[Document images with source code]
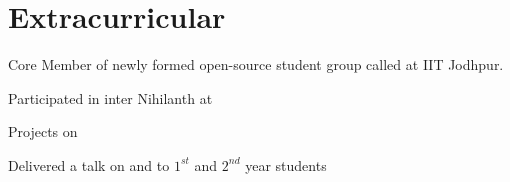 \documentclass[]{deedy-resume-openfont}
\begin{document}
\begin{minipage}[t]{0.67\textwidth}

\section{Extracurricular} 
\begin{bulletedlist}
\item Core Member of newly formed open-source student group called  at IIT Jodhpur.
\item Participated in inter  Nihilanth at 
\item {} Projects on 
\item Delivered a talk on  and  to $1^{st}$  and $2^{nd}$ year students

\end{bulletedlist}
\end{minipage} 
\end{document}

=== Exercise description ===
Please transcribe the entries precisely and omit any images they hold.

=== Answer to this problem ===
 \documentclass[]{deedy-resume-openfont}
\begin{document}
\begin{minipage}[t]{0.67\textwidth}

\section{Extracurricular} 
\begin{bulletedlist}
\item Core Member of newly formed open-source student group called  at IIT Jodhpur.
\item Participated in inter  Nihilanth at 
\item {} Projects on 
\item Delivered a talk on  and  to $1^{st}$  and $2^{nd}$ year students

\end{bulletedlist}
\end{minipage} 
\end{document}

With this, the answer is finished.